(What you have to do)
Please transcribe exactly the lines from the first line of the records below through the line containing "tomará la imagen", including both, and omit all pictures.

[Data extracted from a collection]

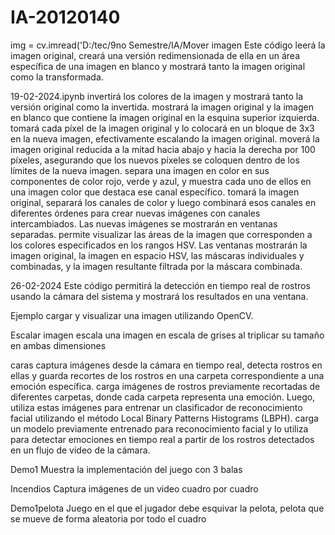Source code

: # IA-20120140
img = cv.imread('D:/tec/9no Semestre/IA/Mover imagen
Este código leerá la imagen original, creará una versión redimensionada de ella en un área específica de una imagen en blanco y mostrará tanto la imagen original como la transformada.

19-02-2024.ipynb
invertirá los colores de la imagen y mostrará tanto la versión original como la invertida.
mostrará la imagen original y la imagen en blanco que contiene la imagen original en la esquina superior izquierda.
tomará cada píxel de la imagen original y lo colocará en un bloque de 3x3 en la nueva imagen, efectivamente escalando la imagen original.
moverá la imagen original reducida a la mitad hacia abajo y hacia la derecha por 100 píxeles, asegurando que los nuevos píxeles se coloquen dentro de los límites de la nueva imagen.
separa una imagen en color en sus componentes de color rojo, verde y azul, y muestra cada uno de ellos en una imagen color que destaca ese canal específico.
tomará la imagen original, separará los canales de color y luego combinará esos canales en diferentes órdenes para crear nuevas imágenes con canales intercambiados. Las nuevas imágenes se mostrarán en ventanas separadas.
permite visualizar las áreas de la imagen que corresponden a los colores especificados en los rangos HSV. Las ventanas mostrarán la imagen original, la imagen en espacio HSV, las máscaras individuales y combinadas, y la imagen resultante filtrada por la máscara combinada.

26-02-2024
Este código permitirá la detección en tiempo real de rostros usando la cámara del sistema y mostrará los resultados en una ventana.

Ejemplo
cargar y visualizar una imagen utilizando OpenCV.

Escalar imagen
escala una imagen en escala de grises al triplicar su tamaño en ambas dimensiones

caras
captura imágenes desde la cámara en tiempo real, detecta rostros en ellas y guarda recortes de los rostros en una carpeta correspondiente a una emoción específica.
carga imágenes de rostros previamente recortadas de diferentes carpetas, donde cada carpeta representa una emoción. Luego, utiliza estas imágenes para entrenar un clasificador de reconocimiento facial utilizando el método Local Binary Patterns Histograms (LBPH).
carga un modelo previamente entrenado para reconocimiento facial y lo utiliza para detectar emociones en tiempo real a partir de los rostros detectados en un flujo de video de la cámara.

Demo1
Muestra la implementación del juego con 3 balas

Incendios
Captura imágenes de un video cuadro por cuadro

Demo1pelota
Juego en el que el jugador debe esquivar la pelota, pelota que se mueve de forma aleatoria por todo el cuadro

(Task response)
Source code

: # IA-20120140
img = cv.imread('D:/tec/9no Semestre/IA/Mover imagen
Este código leerá la imagen original, creará una versión redimensionada de ella en un área específica de una imagen en blanco y mostrará tanto la imagen original como la transformada.

19-02-2024.ipynb
invertirá los colores de la imagen y mostrará tanto la versión original como la invertida.
mostrará la imagen original y la imagen en blanco que contiene la imagen original en la esquina superior izquierda.
tomará cada píxel de la imagen original y lo colocará en un bloque de 3x3 en la nueva imagen, efectivamente escalando la imagen original.
moverá la imagen original reducida a la mitad hacia abajo y hacia la derecha por 100 píxeles, asegurando que los nuevos píxeles se coloquen dentro de los límites de la nueva imagen.
separa una imagen en color en sus componentes de color rojo, verde y azul, y muestra cada uno de ellos en una imagen color que destaca ese canal específico.
tomará la imagen original, separará los canales de color y luego combinará esos canales en diferentes órdenes para crear nuevas imágenes con canales intercambiados. Las nuevas imágenes se mostrarán en ventanas separadas.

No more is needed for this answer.